◆ Stored data
══════════════════════════════
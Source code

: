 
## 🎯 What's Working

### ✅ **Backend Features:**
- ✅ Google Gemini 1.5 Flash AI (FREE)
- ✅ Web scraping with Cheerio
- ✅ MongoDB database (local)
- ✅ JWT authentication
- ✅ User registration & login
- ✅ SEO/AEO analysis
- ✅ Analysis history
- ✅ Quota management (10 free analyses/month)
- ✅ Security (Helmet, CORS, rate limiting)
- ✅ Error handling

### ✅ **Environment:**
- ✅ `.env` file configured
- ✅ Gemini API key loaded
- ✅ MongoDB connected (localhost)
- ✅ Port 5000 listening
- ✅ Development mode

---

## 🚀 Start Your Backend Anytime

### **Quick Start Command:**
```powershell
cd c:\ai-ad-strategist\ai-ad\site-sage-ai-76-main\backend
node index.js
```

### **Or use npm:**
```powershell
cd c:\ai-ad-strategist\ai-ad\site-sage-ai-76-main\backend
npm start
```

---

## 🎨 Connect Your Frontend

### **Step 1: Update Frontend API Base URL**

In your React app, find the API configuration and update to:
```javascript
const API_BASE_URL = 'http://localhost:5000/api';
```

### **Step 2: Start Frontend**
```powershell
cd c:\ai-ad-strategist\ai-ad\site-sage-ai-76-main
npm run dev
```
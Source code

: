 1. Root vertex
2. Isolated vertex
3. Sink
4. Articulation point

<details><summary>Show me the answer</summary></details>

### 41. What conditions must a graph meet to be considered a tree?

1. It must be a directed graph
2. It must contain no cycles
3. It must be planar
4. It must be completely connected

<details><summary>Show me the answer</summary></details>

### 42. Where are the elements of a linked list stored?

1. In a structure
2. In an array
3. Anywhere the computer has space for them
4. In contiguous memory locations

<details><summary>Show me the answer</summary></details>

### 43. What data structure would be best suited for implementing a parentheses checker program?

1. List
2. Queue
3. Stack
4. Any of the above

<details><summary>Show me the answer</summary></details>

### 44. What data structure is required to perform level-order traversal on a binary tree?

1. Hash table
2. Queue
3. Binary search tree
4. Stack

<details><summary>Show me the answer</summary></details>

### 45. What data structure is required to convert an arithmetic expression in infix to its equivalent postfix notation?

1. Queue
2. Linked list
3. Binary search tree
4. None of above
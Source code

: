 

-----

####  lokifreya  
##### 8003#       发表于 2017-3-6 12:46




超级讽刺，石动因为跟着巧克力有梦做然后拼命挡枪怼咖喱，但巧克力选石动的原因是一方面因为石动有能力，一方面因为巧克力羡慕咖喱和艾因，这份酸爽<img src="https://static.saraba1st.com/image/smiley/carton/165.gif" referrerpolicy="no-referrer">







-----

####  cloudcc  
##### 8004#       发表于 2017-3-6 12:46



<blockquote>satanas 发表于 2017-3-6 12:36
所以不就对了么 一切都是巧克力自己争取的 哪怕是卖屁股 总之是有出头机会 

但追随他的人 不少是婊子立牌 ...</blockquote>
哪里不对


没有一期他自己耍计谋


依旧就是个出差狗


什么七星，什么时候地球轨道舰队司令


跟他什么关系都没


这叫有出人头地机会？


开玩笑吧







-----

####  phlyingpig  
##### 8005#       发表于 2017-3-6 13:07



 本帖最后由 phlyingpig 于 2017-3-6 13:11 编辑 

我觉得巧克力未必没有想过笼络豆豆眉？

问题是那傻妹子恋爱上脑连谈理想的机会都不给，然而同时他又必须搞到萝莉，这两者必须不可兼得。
══════════════════════════════
◆ WORK INSTRUCTIONS
Count how many lines of the entries contain the word "tree", and respond with that count only.

◆ TASK RESPONSE
4